■ What you should do
Reprint the listing. Every line must match the original exactly.
[[ Material provided, beginning ]]
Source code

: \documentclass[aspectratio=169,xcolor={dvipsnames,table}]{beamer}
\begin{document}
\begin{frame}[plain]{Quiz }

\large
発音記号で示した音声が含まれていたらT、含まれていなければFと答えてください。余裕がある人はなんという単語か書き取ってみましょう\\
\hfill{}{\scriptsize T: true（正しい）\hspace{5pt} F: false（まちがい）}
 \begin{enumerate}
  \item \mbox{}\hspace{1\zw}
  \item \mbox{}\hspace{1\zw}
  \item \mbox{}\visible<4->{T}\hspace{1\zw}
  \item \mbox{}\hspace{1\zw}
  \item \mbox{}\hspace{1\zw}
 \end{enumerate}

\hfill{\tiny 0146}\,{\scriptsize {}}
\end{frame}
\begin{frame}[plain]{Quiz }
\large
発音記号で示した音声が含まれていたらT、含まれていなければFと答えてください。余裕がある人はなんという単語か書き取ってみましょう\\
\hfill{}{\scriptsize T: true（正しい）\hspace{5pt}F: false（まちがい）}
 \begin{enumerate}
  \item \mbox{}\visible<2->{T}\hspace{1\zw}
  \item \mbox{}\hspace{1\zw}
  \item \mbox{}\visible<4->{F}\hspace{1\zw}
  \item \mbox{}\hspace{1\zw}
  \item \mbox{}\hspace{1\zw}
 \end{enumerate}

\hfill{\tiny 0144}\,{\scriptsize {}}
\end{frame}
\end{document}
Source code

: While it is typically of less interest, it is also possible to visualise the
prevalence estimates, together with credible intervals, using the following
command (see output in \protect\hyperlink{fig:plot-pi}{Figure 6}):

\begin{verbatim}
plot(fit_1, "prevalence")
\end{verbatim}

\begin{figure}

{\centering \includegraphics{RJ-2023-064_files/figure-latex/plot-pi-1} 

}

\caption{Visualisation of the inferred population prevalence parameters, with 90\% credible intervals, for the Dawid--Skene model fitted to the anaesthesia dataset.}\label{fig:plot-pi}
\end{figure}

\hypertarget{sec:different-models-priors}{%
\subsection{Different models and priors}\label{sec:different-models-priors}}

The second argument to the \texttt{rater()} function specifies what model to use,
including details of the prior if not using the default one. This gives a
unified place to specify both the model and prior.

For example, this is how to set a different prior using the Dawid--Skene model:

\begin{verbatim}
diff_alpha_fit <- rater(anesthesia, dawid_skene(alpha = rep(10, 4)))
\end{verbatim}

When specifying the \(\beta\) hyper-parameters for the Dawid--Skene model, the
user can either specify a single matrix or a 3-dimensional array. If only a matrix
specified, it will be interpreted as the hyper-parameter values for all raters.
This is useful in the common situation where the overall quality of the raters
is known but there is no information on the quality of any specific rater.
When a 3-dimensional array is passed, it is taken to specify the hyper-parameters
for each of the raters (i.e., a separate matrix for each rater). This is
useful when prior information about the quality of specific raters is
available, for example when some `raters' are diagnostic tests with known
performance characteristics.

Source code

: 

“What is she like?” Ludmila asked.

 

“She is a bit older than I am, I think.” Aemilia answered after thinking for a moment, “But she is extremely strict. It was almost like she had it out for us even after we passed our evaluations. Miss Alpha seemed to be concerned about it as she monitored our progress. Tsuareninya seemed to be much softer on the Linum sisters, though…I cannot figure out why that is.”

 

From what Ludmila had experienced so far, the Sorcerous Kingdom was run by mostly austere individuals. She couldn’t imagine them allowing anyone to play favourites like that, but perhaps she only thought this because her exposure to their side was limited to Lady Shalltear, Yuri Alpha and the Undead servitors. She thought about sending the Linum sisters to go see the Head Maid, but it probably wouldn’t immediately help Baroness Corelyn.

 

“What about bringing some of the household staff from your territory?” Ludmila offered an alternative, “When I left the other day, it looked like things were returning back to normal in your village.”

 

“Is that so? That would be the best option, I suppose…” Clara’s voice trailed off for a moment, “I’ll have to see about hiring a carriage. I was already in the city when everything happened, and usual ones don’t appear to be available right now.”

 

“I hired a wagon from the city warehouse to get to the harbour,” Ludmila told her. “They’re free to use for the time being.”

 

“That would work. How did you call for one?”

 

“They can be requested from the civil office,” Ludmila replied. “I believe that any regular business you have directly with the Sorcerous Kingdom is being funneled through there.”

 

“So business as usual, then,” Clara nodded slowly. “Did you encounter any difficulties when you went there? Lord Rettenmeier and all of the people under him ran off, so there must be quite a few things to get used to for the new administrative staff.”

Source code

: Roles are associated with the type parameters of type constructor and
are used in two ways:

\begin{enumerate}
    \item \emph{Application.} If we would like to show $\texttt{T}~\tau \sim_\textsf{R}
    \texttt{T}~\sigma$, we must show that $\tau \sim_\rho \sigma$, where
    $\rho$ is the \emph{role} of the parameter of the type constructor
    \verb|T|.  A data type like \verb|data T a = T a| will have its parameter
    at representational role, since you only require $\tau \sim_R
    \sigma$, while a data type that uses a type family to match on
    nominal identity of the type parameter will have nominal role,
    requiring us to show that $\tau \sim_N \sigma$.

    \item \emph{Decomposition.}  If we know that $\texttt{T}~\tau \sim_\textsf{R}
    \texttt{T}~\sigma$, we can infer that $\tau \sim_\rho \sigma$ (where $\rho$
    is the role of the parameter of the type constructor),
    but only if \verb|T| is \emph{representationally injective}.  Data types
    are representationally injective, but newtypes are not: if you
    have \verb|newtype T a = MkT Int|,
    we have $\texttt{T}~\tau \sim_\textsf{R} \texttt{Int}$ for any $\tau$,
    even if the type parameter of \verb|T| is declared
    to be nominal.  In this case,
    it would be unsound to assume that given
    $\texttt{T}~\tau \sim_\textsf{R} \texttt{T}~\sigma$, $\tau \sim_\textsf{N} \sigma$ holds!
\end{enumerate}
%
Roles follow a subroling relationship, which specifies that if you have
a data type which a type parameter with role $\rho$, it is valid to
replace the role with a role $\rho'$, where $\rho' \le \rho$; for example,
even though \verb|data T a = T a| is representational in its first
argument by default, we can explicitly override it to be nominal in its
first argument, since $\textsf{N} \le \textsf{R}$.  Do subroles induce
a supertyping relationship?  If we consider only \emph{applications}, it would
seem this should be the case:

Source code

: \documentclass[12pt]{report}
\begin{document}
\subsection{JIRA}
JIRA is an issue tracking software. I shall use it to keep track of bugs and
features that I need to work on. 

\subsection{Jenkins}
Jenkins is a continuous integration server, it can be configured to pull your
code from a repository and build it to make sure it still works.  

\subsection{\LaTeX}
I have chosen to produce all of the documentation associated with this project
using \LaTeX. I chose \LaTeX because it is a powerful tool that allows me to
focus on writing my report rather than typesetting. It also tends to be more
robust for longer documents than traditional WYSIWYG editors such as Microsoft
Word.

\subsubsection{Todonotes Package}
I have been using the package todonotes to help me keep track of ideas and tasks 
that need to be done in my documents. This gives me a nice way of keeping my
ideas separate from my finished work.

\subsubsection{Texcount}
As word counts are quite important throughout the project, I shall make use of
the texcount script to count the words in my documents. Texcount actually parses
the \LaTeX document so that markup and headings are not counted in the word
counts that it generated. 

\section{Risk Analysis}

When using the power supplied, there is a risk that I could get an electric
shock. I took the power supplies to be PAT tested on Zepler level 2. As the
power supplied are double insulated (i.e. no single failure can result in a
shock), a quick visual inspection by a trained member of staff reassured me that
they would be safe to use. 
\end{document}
[[ Material provided, end ]]
■ Solved exercise
Source code

: \documentclass[aspectratio=169,xcolor={dvipsnames,table}]{beamer}
\begin{document}
\begin{frame}[plain]{Quiz }

\large
発音記号で示した音声が含まれていたらT、含まれていなければFと答えてください。余裕がある人はなんという単語か書き取ってみましょう\\
\hfill{}{\scriptsize T: true（正しい）\hspace{5pt} F: false（まちがい）}
 \begin{enumerate}
  \item \mbox{}\hspace{1\zw}
  \item \mbox{}\hspace{1\zw}
  \item \mbox{}\visible<4->{T}\hspace{1\zw}
  \item \mbox{}\hspace{1\zw}
  \item \mbox{}\hspace{1\zw}
 \end{enumerate}

\hfill{\tiny 0146}\,{\scriptsize {}}
\end{frame}
\begin{frame}[plain]{Quiz }
\large
発音記号で示した音声が含まれていたらT、含まれていなければFと答えてください。余裕がある人はなんという単語か書き取ってみましょう\\
\hfill{}{\scriptsize T: true（正しい）\hspace{5pt}F: false（まちがい）}
 \begin{enumerate}
  \item \mbox{}\visible<2->{T}\hspace{1\zw}
  \item \mbox{}\hspace{1\zw}
  \item \mbox{}\visible<4->{F}\hspace{1\zw}
  \item \mbox{}\hspace{1\zw}
  \item \mbox{}\hspace{1\zw}
 \end{enumerate}

\hfill{\tiny 0144}\,{\scriptsize {}}
\end{frame}
\end{document}
Source code

: While it is typically of less interest, it is also possible to visualise the
prevalence estimates, together with credible intervals, using the following
command (see output in \protect\hyperlink{fig:plot-pi}{Figure 6}):

\begin{verbatim}
plot(fit_1, "prevalence")
\end{verbatim}

\begin{figure}

{\centering \includegraphics{RJ-2023-064_files/figure-latex/plot-pi-1} 

}

\caption{Visualisation of the inferred population prevalence parameters, with 90\% credible intervals, for the Dawid--Skene model fitted to the anaesthesia dataset.}\label{fig:plot-pi}
\end{figure}

\hypertarget{sec:different-models-priors}{%
\subsection{Different models and priors}\label{sec:different-models-priors}}

The second argument to the \texttt{rater()} function specifies what model to use,
including details of the prior if not using the default one. This gives a
unified place to specify both the model and prior.

For example, this is how to set a different prior using the Dawid--Skene model:

\begin{verbatim}
diff_alpha_fit <- rater(anesthesia, dawid_skene(alpha = rep(10, 4)))
\end{verbatim}

When specifying the \(\beta\) hyper-parameters for the Dawid--Skene model, the
user can either specify a single matrix or a 3-dimensional array. If only a matrix
specified, it will be interpreted as the hyper-parameter values for all raters.
This is useful in the common situation where the overall quality of the raters
is known but there is no information on the quality of any specific rater.
When a 3-dimensional array is passed, it is taken to specify the hyper-parameters
for each of the raters (i.e., a separate matrix for each rater). This is
useful when prior information about the quality of specific raters is
available, for example when some `raters' are diagnostic tests with known
performance characteristics.

Source code

: 

“What is she like?” Ludmila asked.

 

“She is a bit older than I am, I think.” Aemilia answered after thinking for a moment, “But she is extremely strict. It was almost like she had it out for us even after we passed our evaluations. Miss Alpha seemed to be concerned about it as she monitored our progress. Tsuareninya seemed to be much softer on the Linum sisters, though…I cannot figure out why that is.”

 

From what Ludmila had experienced so far, the Sorcerous Kingdom was run by mostly austere individuals. She couldn’t imagine them allowing anyone to play favourites like that, but perhaps she only thought this because her exposure to their side was limited to Lady Shalltear, Yuri Alpha and the Undead servitors. She thought about sending the Linum sisters to go see the Head Maid, but it probably wouldn’t immediately help Baroness Corelyn.

 

“What about bringing some of the household staff from your territory?” Ludmila offered an alternative, “When I left the other day, it looked like things were returning back to normal in your village.”

 

“Is that so? That would be the best option, I suppose…” Clara’s voice trailed off for a moment, “I’ll have to see about hiring a carriage. I was already in the city when everything happened, and usual ones don’t appear to be available right now.”

 

“I hired a wagon from the city warehouse to get to the harbour,” Ludmila told her. “They’re free to use for the time being.”

 

“That would work. How did you call for one?”

 

“They can be requested from the civil office,” Ludmila replied. “I believe that any regular business you have directly with the Sorcerous Kingdom is being funneled through there.”

 

“So business as usual, then,” Clara nodded slowly. “Did you encounter any difficulties when you went there? Lord Rettenmeier and all of the people under him ran off, so there must be quite a few things to get used to for the new administrative staff.”

Source code

: Roles are associated with the type parameters of type constructor and
are used in two ways:

\begin{enumerate}
    \item \emph{Application.} If we would like to show $\texttt{T}~\tau \sim_\textsf{R}
    \texttt{T}~\sigma$, we must show that $\tau \sim_\rho \sigma$, where
    $\rho$ is the \emph{role} of the parameter of the type constructor
    \verb|T|.  A data type like \verb|data T a = T a| will have its parameter
    at representational role, since you only require $\tau \sim_R
    \sigma$, while a data type that uses a type family to match on
    nominal identity of the type parameter will have nominal role,
    requiring us to show that $\tau \sim_N \sigma$.

    \item \emph{Decomposition.}  If we know that $\texttt{T}~\tau \sim_\textsf{R}
    \texttt{T}~\sigma$, we can infer that $\tau \sim_\rho \sigma$ (where $\rho$
    is the role of the parameter of the type constructor),
    but only if \verb|T| is \emph{representationally injective}.  Data types
    are representationally injective, but newtypes are not: if you
    have \verb|newtype T a = MkT Int|,
    we have $\texttt{T}~\tau \sim_\textsf{R} \texttt{Int}$ for any $\tau$,
    even if the type parameter of \verb|T| is declared
    to be nominal.  In this case,
    it would be unsound to assume that given
    $\texttt{T}~\tau \sim_\textsf{R} \texttt{T}~\sigma$, $\tau \sim_\textsf{N} \sigma$ holds!
\end{enumerate}
%
Roles follow a subroling relationship, which specifies that if you have
a data type which a type parameter with role $\rho$, it is valid to
replace the role with a role $\rho'$, where $\rho' \le \rho$; for example,
even though \verb|data T a = T a| is representational in its first
argument by default, we can explicitly override it to be nominal in its
first argument, since $\textsf{N} \le \textsf{R}$.  Do subroles induce
a supertyping relationship?  If we consider only \emph{applications}, it would
seem this should be the case:

Source code

: \documentclass[12pt]{report}
\begin{document}
\subsection{JIRA}
JIRA is an issue tracking software. I shall use it to keep track of bugs and
features that I need to work on. 

\subsection{Jenkins}
Jenkins is a continuous integration server, it can be configured to pull your
code from a repository and build it to make sure it still works.  

\subsection{\LaTeX}
I have chosen to produce all of the documentation associated with this project
using \LaTeX. I chose \LaTeX because it is a powerful tool that allows me to
focus on writing my report rather than typesetting. It also tends to be more
robust for longer documents than traditional WYSIWYG editors such as Microsoft
Word.

\subsubsection{Todonotes Package}
I have been using the package todonotes to help me keep track of ideas and tasks 
that need to be done in my documents. This gives me a nice way of keeping my
ideas separate from my finished work.

\subsubsection{Texcount}
As word counts are quite important throughout the project, I shall make use of
the texcount script to count the words in my documents. Texcount actually parses
the \LaTeX document so that markup and headings are not counted in the word
counts that it generated. 

\section{Risk Analysis}

When using the power supplied, there is a risk that I could get an electric
shock. I took the power supplies to be PAT tested on Zepler level 2. As the
power supplied are double insulated (i.e. no single failure can result in a
shock), a quick visual inspection by a trained member of staff reassured me that
they would be safe to use. 
\end{document}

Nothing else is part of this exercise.